## WHAT YOU HAVE TO DO
Some entries follow. Reproduce exactly the lines starting at the one with "следующей математической записью" and stopping after the one with "узлов (вершин) сети".

(Pictures paired with source code)
*** Block opens ***

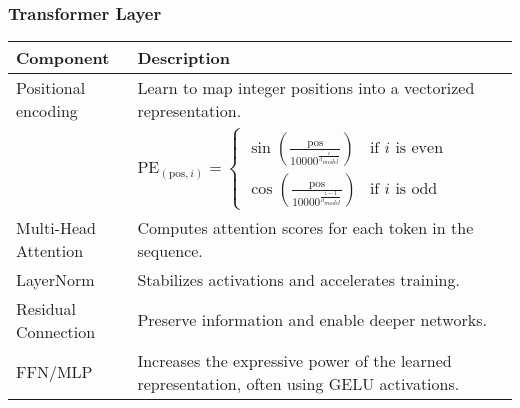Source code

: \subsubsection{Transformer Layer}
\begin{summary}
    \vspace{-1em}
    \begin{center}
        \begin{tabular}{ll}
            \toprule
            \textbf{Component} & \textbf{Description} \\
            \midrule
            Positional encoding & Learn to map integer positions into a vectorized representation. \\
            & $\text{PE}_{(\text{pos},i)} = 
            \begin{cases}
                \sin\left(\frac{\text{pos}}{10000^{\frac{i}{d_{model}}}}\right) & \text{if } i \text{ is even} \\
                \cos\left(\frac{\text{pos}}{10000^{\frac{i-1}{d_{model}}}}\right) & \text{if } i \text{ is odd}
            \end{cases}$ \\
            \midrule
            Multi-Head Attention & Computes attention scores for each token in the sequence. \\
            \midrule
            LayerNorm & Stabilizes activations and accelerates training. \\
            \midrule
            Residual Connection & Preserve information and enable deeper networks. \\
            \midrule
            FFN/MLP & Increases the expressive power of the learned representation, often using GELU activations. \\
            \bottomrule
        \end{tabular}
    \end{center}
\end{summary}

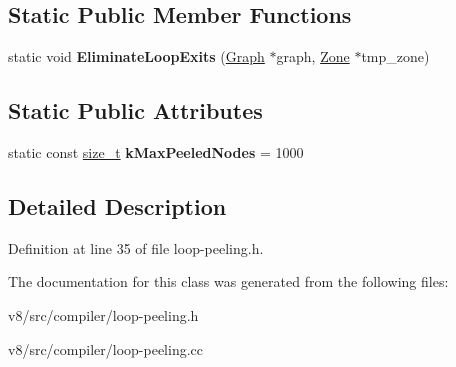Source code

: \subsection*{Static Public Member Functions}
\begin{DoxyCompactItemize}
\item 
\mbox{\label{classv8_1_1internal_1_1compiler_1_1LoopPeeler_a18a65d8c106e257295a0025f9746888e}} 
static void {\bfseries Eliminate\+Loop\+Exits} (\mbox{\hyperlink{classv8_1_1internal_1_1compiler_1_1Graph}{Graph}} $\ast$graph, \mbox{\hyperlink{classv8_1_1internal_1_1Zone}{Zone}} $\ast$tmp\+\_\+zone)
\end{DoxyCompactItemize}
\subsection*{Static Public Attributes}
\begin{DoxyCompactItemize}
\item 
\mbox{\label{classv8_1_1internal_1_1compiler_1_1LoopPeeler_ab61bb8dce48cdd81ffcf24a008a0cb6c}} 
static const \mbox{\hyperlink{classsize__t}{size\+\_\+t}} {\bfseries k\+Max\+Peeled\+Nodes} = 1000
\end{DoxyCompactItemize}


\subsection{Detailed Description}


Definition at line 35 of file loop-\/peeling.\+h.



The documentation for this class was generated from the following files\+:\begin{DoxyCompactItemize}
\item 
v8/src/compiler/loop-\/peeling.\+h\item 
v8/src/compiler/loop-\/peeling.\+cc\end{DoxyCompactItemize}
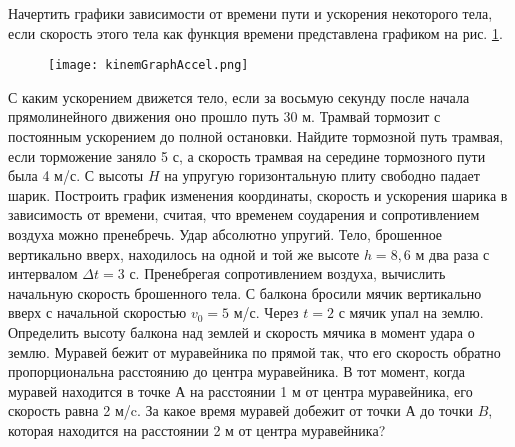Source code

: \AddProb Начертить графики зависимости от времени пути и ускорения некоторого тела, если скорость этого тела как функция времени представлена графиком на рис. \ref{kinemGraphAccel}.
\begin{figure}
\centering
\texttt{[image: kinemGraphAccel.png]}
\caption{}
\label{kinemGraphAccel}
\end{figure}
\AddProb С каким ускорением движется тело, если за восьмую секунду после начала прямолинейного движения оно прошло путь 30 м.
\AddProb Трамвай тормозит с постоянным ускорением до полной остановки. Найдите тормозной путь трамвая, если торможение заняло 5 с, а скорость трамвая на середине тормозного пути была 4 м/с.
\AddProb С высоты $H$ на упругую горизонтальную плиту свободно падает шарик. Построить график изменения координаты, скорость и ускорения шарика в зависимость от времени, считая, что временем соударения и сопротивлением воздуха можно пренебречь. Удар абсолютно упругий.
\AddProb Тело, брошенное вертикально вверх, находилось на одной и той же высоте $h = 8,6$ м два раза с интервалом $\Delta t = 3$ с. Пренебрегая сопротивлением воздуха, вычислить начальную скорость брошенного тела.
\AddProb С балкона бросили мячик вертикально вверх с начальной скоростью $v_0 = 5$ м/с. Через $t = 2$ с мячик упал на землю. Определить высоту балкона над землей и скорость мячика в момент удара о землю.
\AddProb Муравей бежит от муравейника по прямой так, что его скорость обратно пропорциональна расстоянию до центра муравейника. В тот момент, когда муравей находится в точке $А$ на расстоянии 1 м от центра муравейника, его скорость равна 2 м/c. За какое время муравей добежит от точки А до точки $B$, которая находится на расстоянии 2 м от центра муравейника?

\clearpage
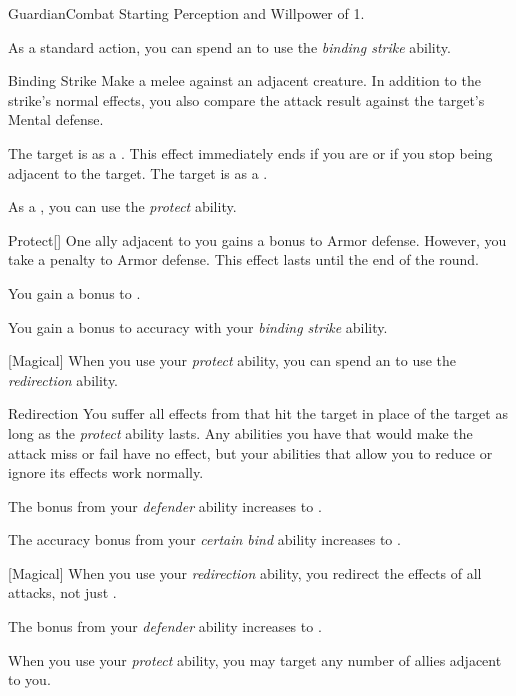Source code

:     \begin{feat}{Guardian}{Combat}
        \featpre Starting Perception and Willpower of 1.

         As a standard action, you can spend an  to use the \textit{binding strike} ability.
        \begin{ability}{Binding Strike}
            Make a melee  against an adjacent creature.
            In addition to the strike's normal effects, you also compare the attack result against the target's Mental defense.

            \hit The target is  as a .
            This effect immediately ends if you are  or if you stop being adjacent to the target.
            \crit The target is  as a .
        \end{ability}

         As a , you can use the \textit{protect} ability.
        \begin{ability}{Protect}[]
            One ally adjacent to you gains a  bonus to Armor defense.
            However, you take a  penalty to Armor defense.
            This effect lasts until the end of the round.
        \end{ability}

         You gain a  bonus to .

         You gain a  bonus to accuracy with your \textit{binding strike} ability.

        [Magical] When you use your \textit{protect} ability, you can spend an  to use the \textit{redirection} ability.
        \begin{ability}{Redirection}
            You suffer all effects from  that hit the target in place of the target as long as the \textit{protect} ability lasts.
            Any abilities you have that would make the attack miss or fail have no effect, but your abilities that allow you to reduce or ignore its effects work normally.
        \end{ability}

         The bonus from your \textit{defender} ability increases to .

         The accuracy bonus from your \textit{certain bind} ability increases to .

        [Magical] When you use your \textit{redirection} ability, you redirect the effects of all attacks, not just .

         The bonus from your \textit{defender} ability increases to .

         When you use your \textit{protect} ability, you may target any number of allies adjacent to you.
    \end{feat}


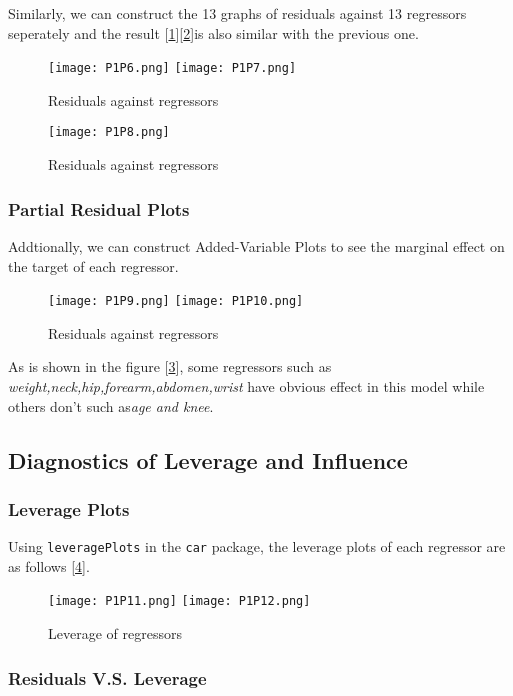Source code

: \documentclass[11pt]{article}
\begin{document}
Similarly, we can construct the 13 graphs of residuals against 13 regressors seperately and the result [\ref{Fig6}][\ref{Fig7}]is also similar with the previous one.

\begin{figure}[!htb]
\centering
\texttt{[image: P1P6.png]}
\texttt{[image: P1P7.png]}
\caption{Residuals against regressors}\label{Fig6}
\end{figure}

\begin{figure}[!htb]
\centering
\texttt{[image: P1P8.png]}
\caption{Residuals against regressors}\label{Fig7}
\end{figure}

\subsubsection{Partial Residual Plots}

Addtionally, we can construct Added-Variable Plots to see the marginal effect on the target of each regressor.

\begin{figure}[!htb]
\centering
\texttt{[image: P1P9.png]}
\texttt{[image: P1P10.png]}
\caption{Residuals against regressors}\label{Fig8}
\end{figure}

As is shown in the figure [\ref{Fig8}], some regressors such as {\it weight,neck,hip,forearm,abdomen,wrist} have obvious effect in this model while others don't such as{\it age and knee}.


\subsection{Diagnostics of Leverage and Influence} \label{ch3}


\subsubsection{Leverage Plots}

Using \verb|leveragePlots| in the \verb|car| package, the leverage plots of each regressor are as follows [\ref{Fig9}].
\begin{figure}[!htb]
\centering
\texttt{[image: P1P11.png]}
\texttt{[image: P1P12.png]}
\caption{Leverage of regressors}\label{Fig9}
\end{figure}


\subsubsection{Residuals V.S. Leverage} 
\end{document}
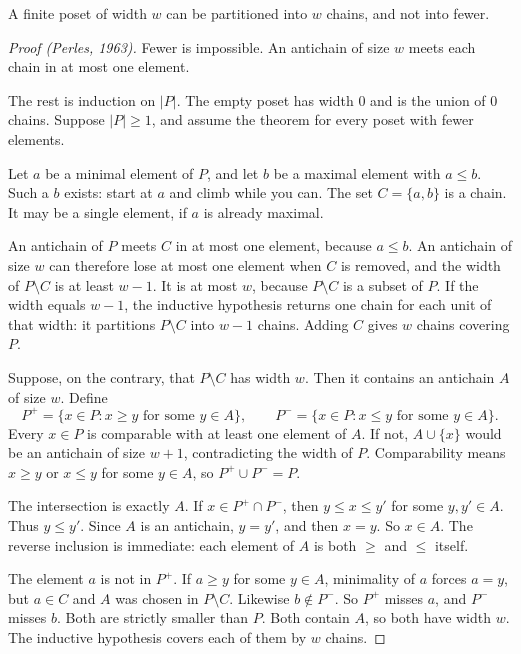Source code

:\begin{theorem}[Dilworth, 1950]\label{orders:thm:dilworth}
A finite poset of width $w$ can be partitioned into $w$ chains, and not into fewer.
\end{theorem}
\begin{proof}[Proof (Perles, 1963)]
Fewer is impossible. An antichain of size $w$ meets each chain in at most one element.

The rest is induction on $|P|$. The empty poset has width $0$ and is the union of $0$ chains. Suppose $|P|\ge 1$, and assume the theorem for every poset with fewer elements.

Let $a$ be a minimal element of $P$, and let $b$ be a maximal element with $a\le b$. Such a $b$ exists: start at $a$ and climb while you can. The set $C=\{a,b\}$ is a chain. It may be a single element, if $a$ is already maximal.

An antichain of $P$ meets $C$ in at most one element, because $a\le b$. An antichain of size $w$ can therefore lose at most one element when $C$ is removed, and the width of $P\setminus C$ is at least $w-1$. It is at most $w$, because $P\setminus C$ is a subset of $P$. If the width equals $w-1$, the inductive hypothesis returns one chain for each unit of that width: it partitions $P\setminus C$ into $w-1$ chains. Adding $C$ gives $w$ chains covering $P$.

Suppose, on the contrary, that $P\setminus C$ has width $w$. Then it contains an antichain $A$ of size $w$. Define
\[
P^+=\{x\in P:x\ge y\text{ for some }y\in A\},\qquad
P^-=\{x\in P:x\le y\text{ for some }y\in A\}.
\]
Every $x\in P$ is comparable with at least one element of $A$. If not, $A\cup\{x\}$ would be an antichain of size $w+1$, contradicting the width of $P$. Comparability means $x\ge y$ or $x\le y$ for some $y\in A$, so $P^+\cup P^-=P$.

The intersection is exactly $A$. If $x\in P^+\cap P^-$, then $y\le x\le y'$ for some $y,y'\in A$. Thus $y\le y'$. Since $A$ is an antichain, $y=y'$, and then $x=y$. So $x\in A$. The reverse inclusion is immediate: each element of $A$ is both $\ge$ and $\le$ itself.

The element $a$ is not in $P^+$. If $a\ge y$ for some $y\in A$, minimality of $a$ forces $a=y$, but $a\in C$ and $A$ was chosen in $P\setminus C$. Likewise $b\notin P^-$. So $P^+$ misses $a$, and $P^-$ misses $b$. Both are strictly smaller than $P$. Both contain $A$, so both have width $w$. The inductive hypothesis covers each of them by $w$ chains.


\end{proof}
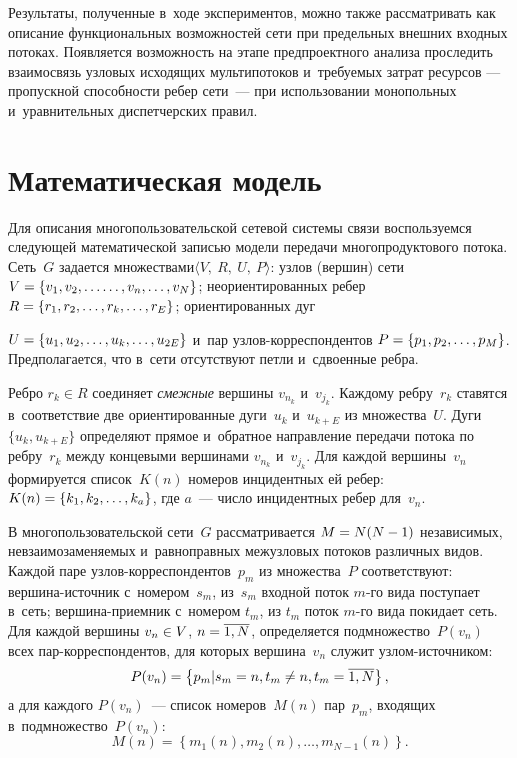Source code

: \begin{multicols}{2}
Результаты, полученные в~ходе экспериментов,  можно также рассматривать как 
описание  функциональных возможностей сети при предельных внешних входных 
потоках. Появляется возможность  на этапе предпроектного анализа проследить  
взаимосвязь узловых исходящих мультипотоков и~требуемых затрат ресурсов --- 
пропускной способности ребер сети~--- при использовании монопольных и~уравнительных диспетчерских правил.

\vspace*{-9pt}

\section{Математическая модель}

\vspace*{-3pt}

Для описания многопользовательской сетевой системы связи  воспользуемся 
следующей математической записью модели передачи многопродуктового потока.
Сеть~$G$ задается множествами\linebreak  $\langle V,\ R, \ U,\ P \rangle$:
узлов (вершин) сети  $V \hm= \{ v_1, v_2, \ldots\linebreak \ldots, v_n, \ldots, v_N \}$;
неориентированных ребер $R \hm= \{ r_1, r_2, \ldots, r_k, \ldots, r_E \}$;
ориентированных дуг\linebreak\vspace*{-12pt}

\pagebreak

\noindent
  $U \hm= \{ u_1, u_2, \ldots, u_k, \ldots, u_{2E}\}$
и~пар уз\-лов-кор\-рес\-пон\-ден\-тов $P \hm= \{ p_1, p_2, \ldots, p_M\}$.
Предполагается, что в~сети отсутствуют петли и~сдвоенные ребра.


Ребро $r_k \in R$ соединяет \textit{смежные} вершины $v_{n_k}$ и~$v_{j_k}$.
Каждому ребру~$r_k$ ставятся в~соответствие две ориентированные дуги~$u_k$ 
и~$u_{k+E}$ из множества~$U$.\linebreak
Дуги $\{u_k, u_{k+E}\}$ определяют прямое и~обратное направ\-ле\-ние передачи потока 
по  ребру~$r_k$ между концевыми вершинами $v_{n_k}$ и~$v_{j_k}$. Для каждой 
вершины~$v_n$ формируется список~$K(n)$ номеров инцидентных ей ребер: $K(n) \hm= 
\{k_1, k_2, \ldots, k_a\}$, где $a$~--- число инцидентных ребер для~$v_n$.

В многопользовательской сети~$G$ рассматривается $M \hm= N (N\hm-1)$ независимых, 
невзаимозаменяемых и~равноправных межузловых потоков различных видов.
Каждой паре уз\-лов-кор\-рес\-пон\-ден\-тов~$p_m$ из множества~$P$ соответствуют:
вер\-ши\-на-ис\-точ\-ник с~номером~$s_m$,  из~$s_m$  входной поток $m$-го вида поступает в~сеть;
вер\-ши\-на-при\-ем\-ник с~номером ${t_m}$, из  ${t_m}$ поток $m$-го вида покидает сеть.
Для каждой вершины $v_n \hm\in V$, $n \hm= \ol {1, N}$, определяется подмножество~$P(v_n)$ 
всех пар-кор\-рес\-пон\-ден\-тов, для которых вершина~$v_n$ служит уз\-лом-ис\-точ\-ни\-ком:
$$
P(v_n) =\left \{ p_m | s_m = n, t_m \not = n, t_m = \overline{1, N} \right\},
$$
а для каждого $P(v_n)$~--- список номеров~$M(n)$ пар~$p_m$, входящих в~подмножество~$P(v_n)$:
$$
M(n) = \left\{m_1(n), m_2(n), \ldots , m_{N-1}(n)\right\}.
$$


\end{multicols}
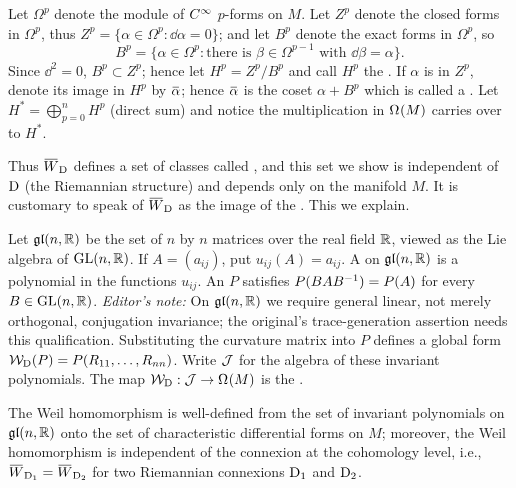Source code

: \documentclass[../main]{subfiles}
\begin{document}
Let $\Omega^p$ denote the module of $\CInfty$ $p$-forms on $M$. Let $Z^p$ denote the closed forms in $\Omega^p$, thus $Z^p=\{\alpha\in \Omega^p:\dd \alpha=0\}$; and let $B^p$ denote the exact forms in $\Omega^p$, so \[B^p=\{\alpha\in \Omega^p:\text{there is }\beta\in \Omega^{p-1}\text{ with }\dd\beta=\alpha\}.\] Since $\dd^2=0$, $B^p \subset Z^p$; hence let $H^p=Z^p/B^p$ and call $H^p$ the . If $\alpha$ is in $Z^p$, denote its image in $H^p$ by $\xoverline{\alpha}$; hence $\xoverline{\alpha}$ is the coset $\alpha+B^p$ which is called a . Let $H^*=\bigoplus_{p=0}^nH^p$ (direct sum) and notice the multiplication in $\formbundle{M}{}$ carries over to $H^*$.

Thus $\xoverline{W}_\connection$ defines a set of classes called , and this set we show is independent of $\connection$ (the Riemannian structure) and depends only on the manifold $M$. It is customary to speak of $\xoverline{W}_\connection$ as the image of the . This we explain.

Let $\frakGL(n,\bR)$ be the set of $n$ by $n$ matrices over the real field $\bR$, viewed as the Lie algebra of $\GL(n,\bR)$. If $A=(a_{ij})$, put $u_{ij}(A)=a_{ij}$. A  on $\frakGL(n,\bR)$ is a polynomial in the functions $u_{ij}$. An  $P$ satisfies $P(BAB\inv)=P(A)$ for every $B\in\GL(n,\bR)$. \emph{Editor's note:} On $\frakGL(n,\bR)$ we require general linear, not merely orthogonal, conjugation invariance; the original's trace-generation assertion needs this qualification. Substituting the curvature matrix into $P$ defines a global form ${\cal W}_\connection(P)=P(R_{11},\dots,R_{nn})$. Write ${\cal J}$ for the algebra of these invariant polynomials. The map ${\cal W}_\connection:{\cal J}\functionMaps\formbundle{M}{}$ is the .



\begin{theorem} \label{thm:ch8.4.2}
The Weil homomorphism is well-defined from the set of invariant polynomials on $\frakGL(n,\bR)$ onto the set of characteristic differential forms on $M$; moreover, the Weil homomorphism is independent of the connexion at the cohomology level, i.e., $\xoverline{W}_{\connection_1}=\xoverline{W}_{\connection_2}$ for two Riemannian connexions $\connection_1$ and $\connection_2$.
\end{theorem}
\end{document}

*** Block closes ***

## SOLVED EXERCISE
следующей математической записью модели передачи многопродуктового потока.
Сеть~$G$ задается множествами\linebreak  $\langle V,\ R, \ U,\ P \rangle$:
узлов (вершин) сети  $V \hm= \{ v_1, v_2, \ldots\linebreak \ldots, v_n, \ldots, v_N \}$;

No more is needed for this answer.